Plus the usual suspects for FipSeq - such as fixed: partial: combie: option:
repeat: style: replace: newdate: etx (pls link to http://www.fingerpost.co.uk
and look for FipSeq )


Ordinary incoming files are checked for FIP header fields :
	W4_TOP:		name of template file to add before the data of the file.
			The full path should be specified.
			default: none
	W4_BOTTOM:	name of template file to add after the data of the file.
			The full path should be specified.
			default: none
	W4_HTML_IN_LIST: This flag will NOT strip any HTML in the List file
			Normally all tags - HTML, SGML or XML are stripped for the list
			Nor are they counted inthe 'chunks' for a list.

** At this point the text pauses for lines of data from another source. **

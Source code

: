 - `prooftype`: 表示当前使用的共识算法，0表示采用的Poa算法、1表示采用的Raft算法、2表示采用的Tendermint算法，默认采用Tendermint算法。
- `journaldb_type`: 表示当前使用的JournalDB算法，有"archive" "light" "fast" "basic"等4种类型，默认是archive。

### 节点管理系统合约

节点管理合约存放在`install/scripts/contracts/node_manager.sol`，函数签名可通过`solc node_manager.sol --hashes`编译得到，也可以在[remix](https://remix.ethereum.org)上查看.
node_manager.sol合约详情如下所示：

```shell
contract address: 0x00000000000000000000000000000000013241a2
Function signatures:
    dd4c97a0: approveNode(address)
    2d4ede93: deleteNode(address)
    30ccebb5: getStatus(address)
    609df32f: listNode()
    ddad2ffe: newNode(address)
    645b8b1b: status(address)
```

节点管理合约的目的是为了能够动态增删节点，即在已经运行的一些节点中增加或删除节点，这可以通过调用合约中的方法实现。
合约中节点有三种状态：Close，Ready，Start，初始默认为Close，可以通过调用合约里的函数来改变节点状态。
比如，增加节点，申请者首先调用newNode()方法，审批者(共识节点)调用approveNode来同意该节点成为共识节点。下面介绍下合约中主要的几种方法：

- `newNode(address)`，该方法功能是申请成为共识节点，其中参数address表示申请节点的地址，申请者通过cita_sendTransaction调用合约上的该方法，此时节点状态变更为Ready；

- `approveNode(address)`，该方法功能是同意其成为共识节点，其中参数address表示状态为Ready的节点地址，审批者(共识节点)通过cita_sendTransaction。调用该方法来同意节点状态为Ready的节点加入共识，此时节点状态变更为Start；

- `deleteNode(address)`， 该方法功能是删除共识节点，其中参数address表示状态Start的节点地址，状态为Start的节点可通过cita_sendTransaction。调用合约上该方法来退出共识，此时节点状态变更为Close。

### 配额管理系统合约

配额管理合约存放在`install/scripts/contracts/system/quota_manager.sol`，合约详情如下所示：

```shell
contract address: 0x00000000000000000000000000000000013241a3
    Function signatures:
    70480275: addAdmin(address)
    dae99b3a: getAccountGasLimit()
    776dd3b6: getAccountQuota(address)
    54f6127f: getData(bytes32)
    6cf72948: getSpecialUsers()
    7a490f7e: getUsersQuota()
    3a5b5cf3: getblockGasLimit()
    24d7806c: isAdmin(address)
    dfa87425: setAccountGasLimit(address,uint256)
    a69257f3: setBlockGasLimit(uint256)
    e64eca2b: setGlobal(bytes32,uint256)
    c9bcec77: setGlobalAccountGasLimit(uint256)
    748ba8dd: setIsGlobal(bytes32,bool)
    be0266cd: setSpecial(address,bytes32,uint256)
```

			** Please label all Pictures this way : ie in sys/USERS
		w4reupix=	DP:localhost   DQ:2w4   DC:SC  W4_HTML_IN_LIST:

	W4_TOP_LIST:	name of file to add before the List Entry.
			The full path should be specified.
			default: none
	W4_BOTTOM_LIST: name of template file to add after the List Entry.
			The full path should be specified.
			default: none
	W4_CHRSET: (chrset) Used with -C utf8 to flag files which are already UTF8 and
so need no conversion
			This changes both fiphdrs and the abstract
			use	W4_ABSTRACT_CHRSET: utf8 to change/flag the Abstract only
			use	W4_FIPHDR_CHRSET: utf8 to change/flag the FipHdr only
			The chrset can be blank or utf8
	W4_ABSTRACT: (FipSeq)
			Replacement for the abstract in the List and Search from the data in this
FipHdr
			which is normally the first bit of text OR the entry-abstract:(entryname)
for that service
	W4_ABSTRACT_FILE: (FullPathName)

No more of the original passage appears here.